Quantitative imaging of apoptosis following oncolytic virotherapy by magnetic resonance fingerprinting aided by deep learning.

Abstract

Oncolytic virotherapy is a promising anticancer strategy, however, non-invasive imaging methods that detect intratumoral viral spread and an individual’s response to therapy are either slow, lack specificity or require the use of radioactive or metal-based contrast agents, hindering their clinical translation. Here, we describe a fast chemical-exchange saturation transfer magnetic resonance fingerprinting (CEST-MRF) approach that selectively labels the exchangeable amide protons of endogenous proteins and the exchangeable macromolecule protons of lipids, without requiring an exogenous contrast agent.
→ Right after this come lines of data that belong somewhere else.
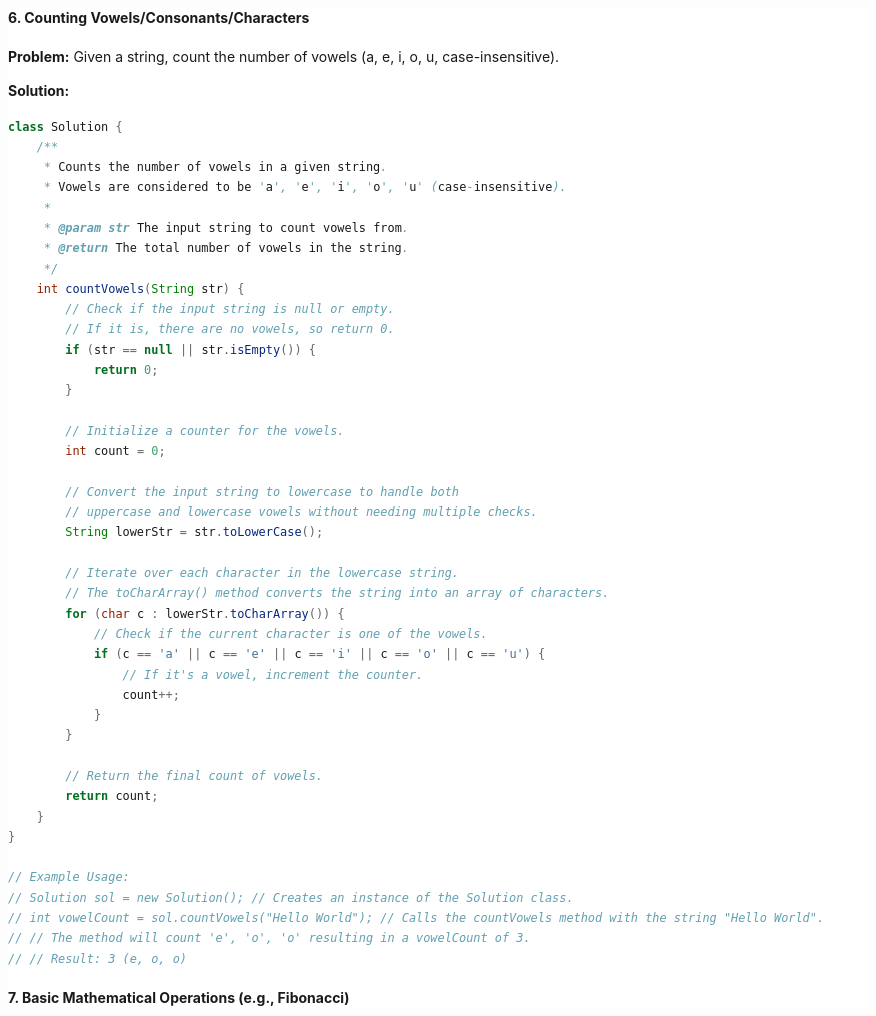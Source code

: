 #### 6\. Counting Vowels/Consonants/Characters

**Problem:** Given a string, count the number of vowels (a, e, i, o, u, case-insensitive).

**Solution:**

```java
class Solution {
    /**
     * Counts the number of vowels in a given string.
     * Vowels are considered to be 'a', 'e', 'i', 'o', 'u' (case-insensitive).
     *
     * @param str The input string to count vowels from.
     * @return The total number of vowels in the string.
     */
    int countVowels(String str) {
        // Check if the input string is null or empty.
        // If it is, there are no vowels, so return 0.
        if (str == null || str.isEmpty()) {
            return 0;
        }

        // Initialize a counter for the vowels.
        int count = 0;

        // Convert the input string to lowercase to handle both
        // uppercase and lowercase vowels without needing multiple checks.
        String lowerStr = str.toLowerCase();

        // Iterate over each character in the lowercase string.
        // The toCharArray() method converts the string into an array of characters.
        for (char c : lowerStr.toCharArray()) {
            // Check if the current character is one of the vowels.
            if (c == 'a' || c == 'e' || c == 'i' || c == 'o' || c == 'u') {
                // If it's a vowel, increment the counter.
                count++;
            }
        }

        // Return the final count of vowels.
        return count;
    }
}

// Example Usage:
// Solution sol = new Solution(); // Creates an instance of the Solution class.
// int vowelCount = sol.countVowels("Hello World"); // Calls the countVowels method with the string "Hello World".
// // The method will count 'e', 'o', 'o' resulting in a vowelCount of 3.
// // Result: 3 (e, o, o)
```

#### 7\. Basic Mathematical Operations (e.g., Fibonacci)
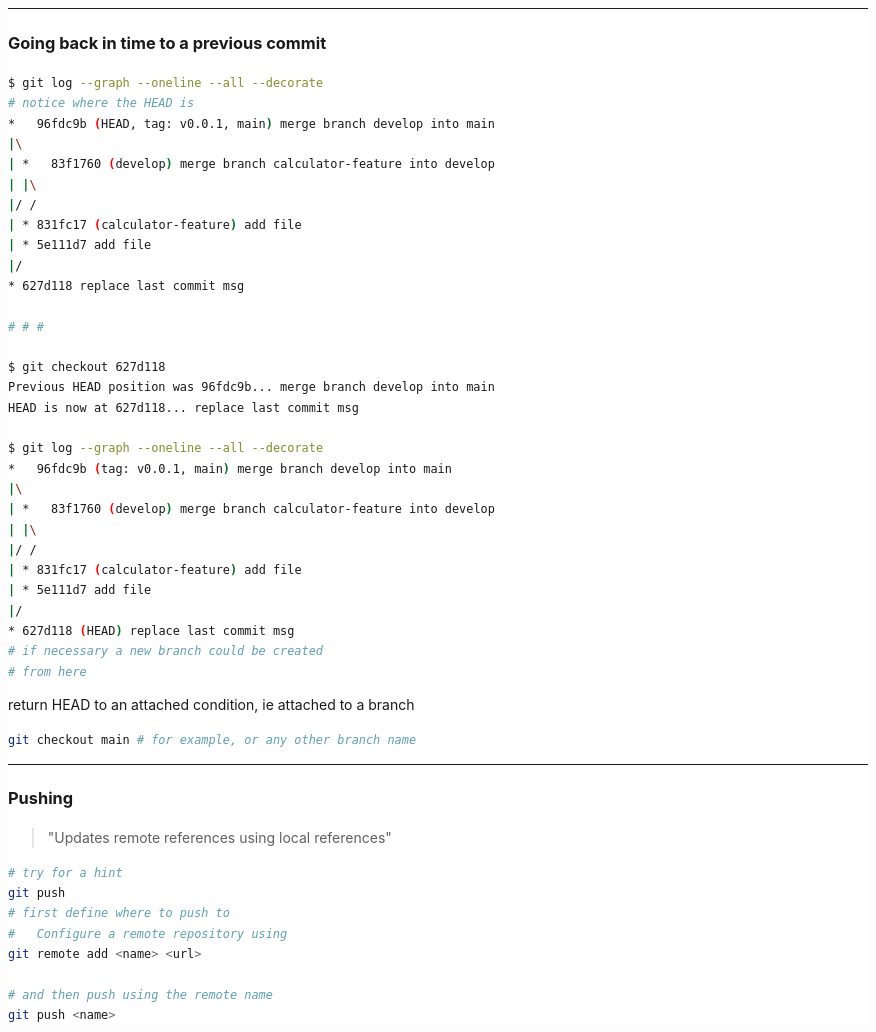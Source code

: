 ----
### Going back in time to a previous commit
```bash
$ git log --graph --oneline --all --decorate
# notice where the HEAD is
*   96fdc9b (HEAD, tag: v0.0.1, main) merge branch develop into main
|\
| *   83f1760 (develop) merge branch calculator-feature into develop
| |\
|/ /
| * 831fc17 (calculator-feature) add file
| * 5e111d7 add file
|/
* 627d118 replace last commit msg

# # #

$ git checkout 627d118
Previous HEAD position was 96fdc9b... merge branch develop into main
HEAD is now at 627d118... replace last commit msg

$ git log --graph --oneline --all --decorate
*   96fdc9b (tag: v0.0.1, main) merge branch develop into main
|\
| *   83f1760 (develop) merge branch calculator-feature into develop
| |\
|/ /
| * 831fc17 (calculator-feature) add file
| * 5e111d7 add file
|/
* 627d118 (HEAD) replace last commit msg
# if necessary a new branch could be created
# from here
```

return HEAD to an attached condition, ie attached to a branch

```bash
git checkout main # for example, or any other branch name
```

----
### Pushing

> "Updates remote references using local references"

```bash
# try for a hint
git push
# first define where to push to
#   Configure a remote repository using
git remote add <name> <url>

# and then push using the remote name
git push <name>
```
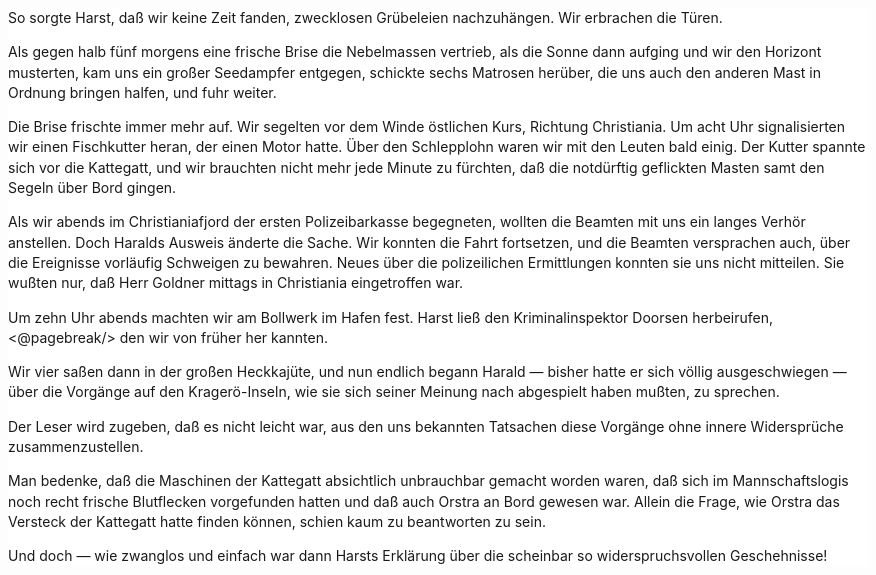So sorgte Harst, daß wir keine Zeit fanden, zwecklosen
Grübeleien nachzuhängen. Wir erbrachen die Türen.

Als gegen halb fünf morgens eine frische Brise die
Nebelmassen vertrieb, als die Sonne dann aufging und
wir den Horizont musterten, kam uns ein großer Seedampfer
entgegen, schickte sechs Matrosen herüber, die uns
auch den anderen Mast in Ordnung bringen halfen, und
fuhr weiter.

Die Brise frischte immer mehr auf. Wir segelten vor
dem Winde östlichen Kurs, Richtung Christiania. Um acht
Uhr signalisierten wir einen Fischkutter heran, der einen
Motor hatte. Über den Schlepplohn waren wir mit den
Leuten bald einig. Der Kutter spannte sich vor die Kattegatt,
und wir brauchten nicht mehr jede Minute zu fürchten,
daß die notdürftig geflickten Masten samt den Segeln über
Bord gingen.

Als wir abends im Christianiafjord der ersten Polizeibarkasse
begegneten, wollten die Beamten mit uns ein
langes Verhör anstellen. Doch Haralds Ausweis änderte
die Sache. Wir konnten die Fahrt fortsetzen, und die Beamten
versprachen auch, über die Ereignisse  vorläufig
Schweigen zu bewahren. Neues über die polizeilichen Ermittlungen
konnten sie uns nicht mitteilen. Sie wußten
nur, daß Herr Goldner mittags in Christiania eingetroffen
war.

Um zehn Uhr abends machten wir am Bollwerk im
Hafen fest. Harst ließ den Kriminalinspektor Doorsen herbeirufen,
<@pagebreak/>
den wir von früher her kannten.

Wir vier saßen dann in der großen Heckkajüte, und
nun endlich begann Harald — bisher hatte er sich völlig
ausgeschwiegen — über die Vorgänge auf den Kragerö-Inseln,
wie sie sich seiner Meinung nach abgespielt haben
mußten, zu sprechen.

Der Leser wird zugeben, daß es nicht leicht war, aus
den uns bekannten Tatsachen diese Vorgänge ohne innere
Widersprüche zusammenzustellen.

Man bedenke, daß die Maschinen der Kattegatt absichtlich
unbrauchbar gemacht worden waren, daß sich im
Mannschaftslogis noch recht frische Blutflecken vorgefunden
hatten und daß auch Orstra an Bord gewesen war.
Allein die Frage, wie Orstra das Versteck der Kattegatt
hatte finden können, schien kaum zu beantworten zu sein.

Und doch — wie zwanglos und einfach war dann
Harsts Erklärung über die scheinbar so widerspruchsvollen
Geschehnisse!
A deep neural network, previously trained with simulated MR-fingerprints, then generates, using CEST-MRF image data, quantitative maps of intratumoral pH, and protein and lipid concentrations. In a mouse model of glioblastoma multiforme, the maps enabled the detection of the early apoptotic response to oncolytic virotherapy, characterized by decreased cytosolic pH and reduced protein synthesis. Imaging of a healthy human volunteer yields molecular parameters in good agreement with literature values, demonstrating the clinical potential of artificial intelligence-based CEST-MRF, which may be further applicable to the imaging of a wide range of pathologies, including stroke, cancer, and neurological disorders.